Joel on Repentance

Last Sunday we made our way through Joel 2.1-27 in our congregational worship. In so doing, we addressed the nature of biblical repentance (specifically, vv12-17). Perhaps you may benefit from a particular aspect of repentance that reverberates through my soul.

Repentance is a corporate responsibility (vv15-17). So important is this that God said it twice (cf. Joel 1.14). For Joel, the act of repentance was not primarily an individual call of returning to God. He didn’t tell everyone to go home and repent. He called God’s people to get together and repent. So important was the gathering that no one had an excuse. No one was exempt from the call for corporate contrition—elders, children, nursing infants (and by implication, their mothers), consummating newlyweds and priests (v16).

How desperately we need the church to live repentantly! We hate sin, return to God and enjoy God’s mercy much more effectively in community. We are not simply individual, cavalier repenters running around in church clothes. We are a community of repentance that relishes and returns to God together. We gather to help one another through our sin, to God in Christ, and to the enjoyment of God’s mercy in Christ.

Let’s be specific in light of this text: if repentance means anything to the Christian (church) then congregational prayer must be a priority of every Christian (church member). “Brethren, we shall never see much change for the better in our churches in general till the prayer meeting occupies a higher place in the esteem of Christians” (Spurgeon). (It’s strangely comforting to know that Spurgeon struggled to motivate the church to prayer!)

The Lord’s Prayer is a corporate prayer (Mt 6.9-13).

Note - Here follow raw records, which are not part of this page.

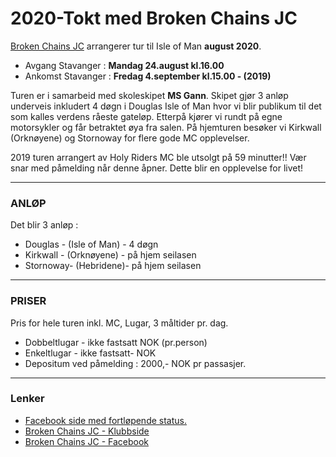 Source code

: # 2020-Tokt med Broken Chains JC

[Broken Chains JC](https://www.brokenchainsjc.com/) arrangerer tur til Isle of Man **august 2020**.

- Avgang Stavanger : **Mandag 24.august kl.16.00**
- Ankomst Stavanger : **Fredag 4.september kl.15.00 - (2019)**

Turen er i samarbeid med skoleskipet **MS Gann**. Skipet gjør 3 anløp underveis inkludert 4 døgn i Douglas Isle of Man hvor vi blir publikum til det som kalles verdens råeste gateløp. Etterpå kjører vi rundt på egne motorsykler og får betraktet øya fra salen. På hjemturen besøker vi Kirkwall (Orknøyene) og Stornoway for flere gode MC opplevelser.

2019 turen arrangert av Holy Riders MC ble utsolgt på 59 minutter!! Vær snar med påmelding når denne åpner. Dette blir en opplevelse for livet!

---

### **ANLØP**

Det blir 3 anløp :

- Douglas - (Isle of Man) - 4 døgn
- Kirkwall - (Orknøyene) - på hjem seilasen
- Stornoway- (Hebridene)- på hjem seilasen

---

### **PRISER**

Pris for hele turen inkl. MC, Lugar, 3 måltider pr. dag.

- Dobbeltlugar - ikke fastsatt NOK (pr.person)
- Enkeltlugar - ikke fastsatt- NOK
- Depositum ved påmelding : 2000,- NOK pr passasjer.

---

### **Lenker**

- [Facebook side med fortløpende status.](https://www.facebook.com/gannbrokenchains)
- [Broken Chains JC - Klubbside](https://www.brokenchainsjc.com/)
- [Broken Chains JC - Facebook](https://www.facebook.com/brokenchainsjc/)
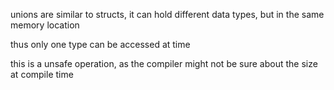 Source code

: unions are similar to structs, it can hold different data types, but in the same memory location

thus only one type can be accessed at time

this is a unsafe operation, as the compiler might not be sure about the size at compile time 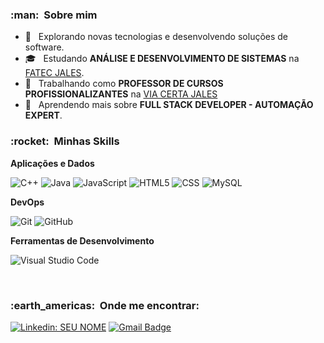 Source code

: <h3> :man: &nbsp;Sobre mim </h3>

- 🤔 &nbsp; Explorando novas tecnologias e desenvolvendo soluções de software.
- 🎓 &nbsp; Estudando **ANÁLISE E DESENVOLVIMENTO DE SISTEMAS** na <a href="https://www.fatecjales.edu.br/">FATEC JALES</a>.
- 💼 &nbsp; Trabalhando como **PROFESSOR DE CURSOS PROFISSIONALIZANTES** na <a href="https://viacertacursos.com.br/unidade/jales/">VIA CERTA JALES</a>
- 🌱 &nbsp; Aprendendo mais sobre **FULL STACK DEVELOPER - AUTOMAÇÃO EXPERT**.

<h3> :rocket: &nbsp;Minhas Skills </h3>

**Aplicações e Dados**

  ![C++](https://img.shields.io/badge/-C++-333333?style=flat&logo=C%2B%2B&logoColor=00599C)
  ![Java](https://img.shields.io/badge/-Java-333333?style=flat&logo=Java&logoColor=007396)
  ![JavaScript](https://img.shields.io/badge/-JavaScript-333333?style=flat&logo=javascript)
  ![HTML5](https://img.shields.io/badge/-HTML5-333333?style=flat&logo=HTML5)
  ![CSS](https://img.shields.io/badge/-CSS-333333?style=flat&logo=CSS3&logoColor=1572B6)
  ![MySQL](https://img.shields.io/badge/-MySQL-333333?style=flat&logo=mysql)

**DevOps**

  ![Git](https://img.shields.io/badge/-Git-333333?style=flat&logo=git)
  ![GitHub](https://img.shields.io/badge/-GitHub-333333?style=flat&logo=github)
 

**Ferramentas de Desenvolvimento**

  ![Visual Studio Code](https://img.shields.io/badge/-Visual%20Studio%20Code-333333?style=flat&logo=visual-studio-code&logoColor=007ACC)
 

<br/>


<h3> :earth_americas: &nbsp;Onde me encontrar: </h3> 

[![Linkedin: SEU NOME](https://img.shields.io/badge/-USERNAME-blue?style=flat-square&logo=Linkedin&logoColor=white&link=https://www.linkedin.com/in/paulo-davi-freitas-da-costa-6b2a5818b/)](https://www.linkedin.com/in/paulo-davi-freitas-da-costa-6b2a5818b/)
[![Gmail Badge](https://img.shields.io/badge/-p.davii.f@gmail.com-006bed?style=flat-square&logo=Gmail&logoColor=white&link=mailto:p.davii.f@gmail.com)](mailto:p.davii.f@gmail.com)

The earliest church was constantly together in prayer (Acts 1.14; 2.42; 4.24). And the earliest church constantly experienced the power of God in miraculous ways.

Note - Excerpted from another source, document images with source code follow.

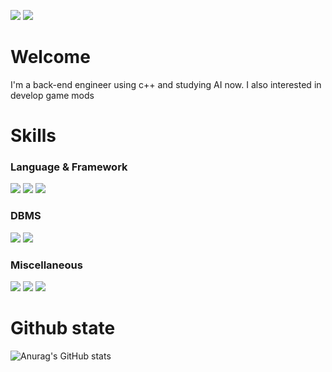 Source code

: <a href="https://github.com/hsj3925" target="_blank"><img src="https://img.shields.io/badge/Github-181717?style=flat-square&logo=GitHub&logoColor=FFFFFF"/></a>
<a href="https://www.nexusmods.com/users/38128390" target="_blank"><img src="https://img.shields.io/badge/NexusMods-FF9900?style=flat-square&logo=Bath ASU&logoColor=FFFFFF"/></a>
# Welcome
I'm a back-end engineer using c++ and
studying AI now.
I also interested in develop game mods

# Skills
### Language & Framework
<a><img src="https://img.shields.io/badge/C++-00599C?style=flat-square&logo=cplusplus&logoColor=FFFFFF"/></a>
<a><img src="https://img.shields.io/badge/C%23-239120?style=flat-square&logo=csharp&logoColor=FFFFFF"/></a>
<a><img src="https://img.shields.io/badge/Python-3776AB?style=flat-square&logo=python&logoColor=FFFFFF"/></a>  
### DBMS
<a><img src="https://img.shields.io/badge/MSSQL-CC2927?style=flat-square&logo=microsoftsqlserver&logoColor=FFFFFF"/></a>
<a><img src="https://img.shields.io/badge/Oracle-F80000?style=flat-square&logo=oracle&logoColor=FFFFFF"/></a>
### Miscellaneous
<a><img src="https://img.shields.io/badge/Git-F05032?style=flat-square&logo=git&logoColor=FFFFFF"/></a>
<a><img src="https://img.shields.io/badge/Creation Kit-181717?style=flat-square&logo=ipfs&logoColor=FFFFFF"/></a>
<a><img src="https://img.shields.io/badge/Unity-181717?style=flat-square&logo=unity&logoColor=FFFFFF"/></a>
# Github state
![Anurag's GitHub stats](https://github-readme-stats.vercel.app/api?username=hsj3925&show_icons=true&theme=apprentice)
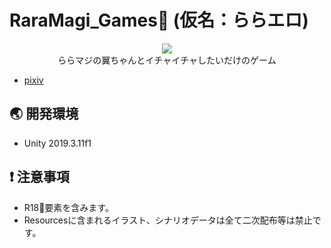 # RaraMagi_Games:underage: (仮名：ららエロ)
<p align="Center">
 <img src="https://user-images.githubusercontent.com/30178514/87887767-ff79ce80-ca62-11ea-813a-a0b09547d500.png" />
 <br>
 ららマジの翼ちゃんとイチャイチャしたいだけのゲーム
</p>

- [pixiv](https://www.pixiv.net/users/17430335)
## :earth_asia: 開発環境
- Unity 2019.3.11f1
## :exclamation: 注意事項
- R18:underage:要素を含みます。
- Resourcesに含まれるイラスト、シナリオデータは全て二次配布等は禁止です。

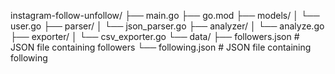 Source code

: instagram-follow-unfollow/
├── main.go
├── go.mod
├── models/
│   └── user.go
├── parser/
│   └── json_parser.go
├── analyzer/
│   └── analyze.go
├── exporter/
│   └── csv_exporter.go
└── data/
    ├── followers.json   # JSON file containing followers
    └── following.json   # JSON file containing following
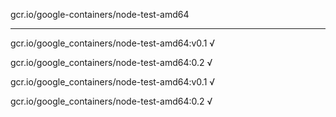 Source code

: gcr.io/google-containers/node-test-amd64 

----
gcr.io/google_containers/node-test-amd64:v0.1 √

gcr.io/google_containers/node-test-amd64:0.2 √

gcr.io/google_containers/node-test-amd64:v0.1 √

gcr.io/google_containers/node-test-amd64:0.2 √

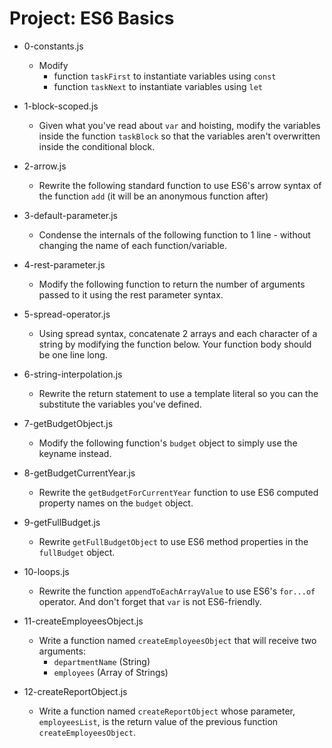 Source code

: # Project: ES6 Basics

*   0-constants.js
    - Modify
      - function `taskFirst` to instantiate variables using `const`
      - function `taskNext` to instantiate variables using `let`

*   1-block-scoped.js
    - Given what you've read about `var` and hoisting, modify the variables inside the function `taskBlock` so that the variables aren't overwritten inside the conditional block.

*   2-arrow.js
    - Rewrite the following standard function to use ES6's arrow syntax of the function `add` (it will be an anonymous function after)

*   3-default-parameter.js
    - Condense the internals of the following function to 1 line - without changing the name of each function/variable.

*   4-rest-parameter.js
    - Modify the following function to return the number of arguments passed to it using the rest parameter syntax.

*   5-spread-operator.js
    - Using spread syntax, concatenate 2 arrays and each character of a string by modifying the function below. Your function body should be one line long.

*   6-string-interpolation.js
    - Rewrite the return statement to use a template literal so you can the substitute the variables you've defined.

*   7-getBudgetObject.js
    - Modify the following function's `budget` object to simply use the keyname instead.

*   8-getBudgetCurrentYear.js
    - Rewrite the `getBudgetForCurrentYear` function to use ES6 computed property names on the `budget` object.

*   9-getFullBudget.js
    - Rewrite `getFullBudgetObject` to use ES6 method properties in the `fullBudget` object.

*   10-loops.js
    - Rewrite the function `appendToEachArrayValue` to use ES6's `for...of` operator. And don't forget that `var` is not ES6-friendly.

*   11-createEmployeesObject.js
    - Write a function named `createEmployeesObject` that will receive two arguments:
      - `departmentName` (String)
      - `employees` (Array of Strings)

*   12-createReportObject.js
    - Write a function named `createReportObject` whose parameter, `employeesList`, is the return value of the previous function `createEmployeesObject`.
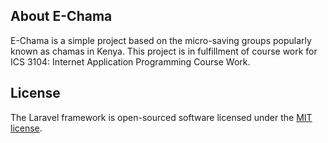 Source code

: 

## About E-Chama

E-Chama is a simple project based on the micro-saving groups popularly known as chamas in Kenya. This project is in fulfillment of course work for ICS 3104: Internet Application Programming Course Work.


## License

The Laravel framework is open-sourced software licensed under the [MIT license](https://opensource.org/licenses/MIT).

Let’s be honest. We all like the church praying for us, but very few value praying with the church. We think there is value in the church praying for us, but we see no value in gathering with the church to pray for others. And we limp along, struggle with sin, grow distant from God, worship apathetically, our souls grow bone dry and we wonder why. Are you gathering with God’s people to cry out to God?

Most church folk have no problem attending 7 Bible studies during the week. We certainly have no problem gathering for fellowship and meals. We do have a glaring problem gathering to pray and to pray repentantly. And if we are not gathering to pray, we are not taking repentance seriously.

America doesn’t need the church to point fingers at elected officials and lobby Congress and litigate morality. America needs the church to hit her knees in true repentance—taking seriously the gravity of our sin, our devotion to God’s glory and dependence on God’s mercy (1 Pt 4.17).

Dear church, let us proclaim a solemn assembly. Let us gather the people. Let us sanctify the congregation. Gather the children and the new parents. Let the newlyweds come back from their honeymoon. Let the teachers come out of their rooms. Let the coaches come off their fields. Let the soldiers come out of their posts. Let the mechanics come out of their shops. Let the executives come out of their offices. Let the retirees come out of their retirement. Let the teenagers come out of their silliness. Let the pastors come out of their books. Let the sinners come out of their sin.

And let us say, ‘Spare your people, O LORD, and do not make us a disgrace, a byword among the nations. Why should they say, ‘Where is their God? For your name’s sake, O God, act in your own self-interest that we would be saved!’ Amen.